INTRODUCTION
Glanzmann thrombasthenia (GT) is an autosomal recessive disorder,1 linked to platelet membrane defects.2 GT incidence is estimated at one in 1,000,000 worldwide 1 even though a larger proportion has been described in populations in all of which consanguinity is common.3 Specific regional studies about GT incidence in Latin America are lacking; nevertheless, a few case series and management recommendations have been published.4,5
Based on the membrane glycoprotein (GP) IIb/IIIa complex expression levels, GT is classified in three subtypes: I (GP IIb/ IIIa expression < 5 % of normal), type II (5-20 % of normal GP IIb/IIIa), and III (GP expression is normal, but the protein is dysfunctional).2
Clinically, GT is characterized by bleeding, especially mucocutaneous hemorrhage, 1,2 which may be spontaneous or occur after minimal trauma or surgical procedure.
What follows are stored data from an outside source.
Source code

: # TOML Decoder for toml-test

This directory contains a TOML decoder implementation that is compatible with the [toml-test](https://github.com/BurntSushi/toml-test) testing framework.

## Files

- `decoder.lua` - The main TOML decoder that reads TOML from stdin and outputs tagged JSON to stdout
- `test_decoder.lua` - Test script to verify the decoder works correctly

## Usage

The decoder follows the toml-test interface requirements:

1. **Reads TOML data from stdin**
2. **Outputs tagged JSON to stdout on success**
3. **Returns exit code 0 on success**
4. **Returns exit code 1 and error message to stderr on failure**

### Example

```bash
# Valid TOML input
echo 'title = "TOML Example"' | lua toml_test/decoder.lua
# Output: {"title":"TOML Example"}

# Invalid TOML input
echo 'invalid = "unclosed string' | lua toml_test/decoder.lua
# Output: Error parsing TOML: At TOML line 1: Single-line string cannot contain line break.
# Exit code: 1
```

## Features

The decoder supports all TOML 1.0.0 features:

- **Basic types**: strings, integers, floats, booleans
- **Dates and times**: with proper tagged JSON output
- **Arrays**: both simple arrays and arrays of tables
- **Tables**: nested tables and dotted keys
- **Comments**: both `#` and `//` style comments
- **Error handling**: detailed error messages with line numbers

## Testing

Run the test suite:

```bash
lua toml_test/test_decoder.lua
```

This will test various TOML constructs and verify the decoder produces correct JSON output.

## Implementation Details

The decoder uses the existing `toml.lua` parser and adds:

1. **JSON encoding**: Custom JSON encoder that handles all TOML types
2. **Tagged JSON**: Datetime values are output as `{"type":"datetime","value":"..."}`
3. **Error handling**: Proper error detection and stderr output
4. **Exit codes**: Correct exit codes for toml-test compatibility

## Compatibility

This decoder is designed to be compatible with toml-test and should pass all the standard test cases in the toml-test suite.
Treatment includes the management of bleeding episodes and the prevention of complications. Therapeutic strategies depend on the severity of the bleeding, ranging from local treatment to transfusions.6 Due to major bleeding risk, GT patients need specific management before, during, and after surgical or invasive procedures.7 Platelet transfusions and recombinant human factor VII (rFVII) are considered good alternative therapeutic strategies for bleeding and surgical prophylaxis in GT. 2,4-5,8-9
CASE DESCRIPTION
A female patient, aged 35 years, of Mestizo ethnicity, was admitted into hospital with severe anemia (hemoglobin 4.3 g/dl) associated with abnormal uterine hemorrhage (AUH). She had a history of GT and uterine fibroids, treated with leuprolide and medroxyprogesterone for 2 years. An ultrasound examination showed hemoperitoneum and an emergency laparotomy was performed, after transfusions of 4 red cell packs, fresh-frozen plasma, 2 platelet packs and 2 doses of prothrombin complex concentrate. During surgery, a hemorrhagic corpus luteum cyst was found, requiring an emergency right salpingo-oophorectomy. During follow-up, intramural and subserous uterine leiomyomas were controlled with leuprolide; however, the patient needed several emergency hospitalizations due to severe anemia secondary to AUH, requiring red cell packs transfusions and platelet apheresis. Subtotal hysterectomy plus left salpingooophorectomy was proposed as a definitive treatment. During the preoperative screening, anti-human leukocyte antigen (HLA) platelet antibodies were identified and a rFVIIa administration scheme was proposed (figure 1). Full hematologic preoperative and postoperative data are described in Table 1. Reported total bleeding during the surgery was 50 ml. No short-term or longterm complications were observed up to 24 months of followup. The patient continues with ambulatory by the hematology department and 4 years later she was admitted to the oral and maxillofacial surgery service because of gingivorrhagia and dental pain. For that reason, the dental extraction of 5 teeth was scheduled in a single operation time under general anesthesia. To ensure perioperative hemostasis, rFVIIa was used according to the scheme (Figure 2). The procedure ended without bleeding complications with a favorable evolution, for which she was discharged after 48 hours. Currently, the patient continues to be monitored by the hematology and dentistry service for dental prophylaxis.
DISCUSSION
GT is a rare disease and both preoperative and surgical management is particularly difficult in affected subjects. Major bleeding and surgeries usually need platelet transfusions, while minor bleeding may be treated with conservative management.10 Our patient required frequent platelet transfusions during several emergency ward admission, leading to antiplatelet antibodies development. Hysterectomy and salpingo-oophorectomy were proposed to eliminate the known bleeding source and to reduce transfusion requirements.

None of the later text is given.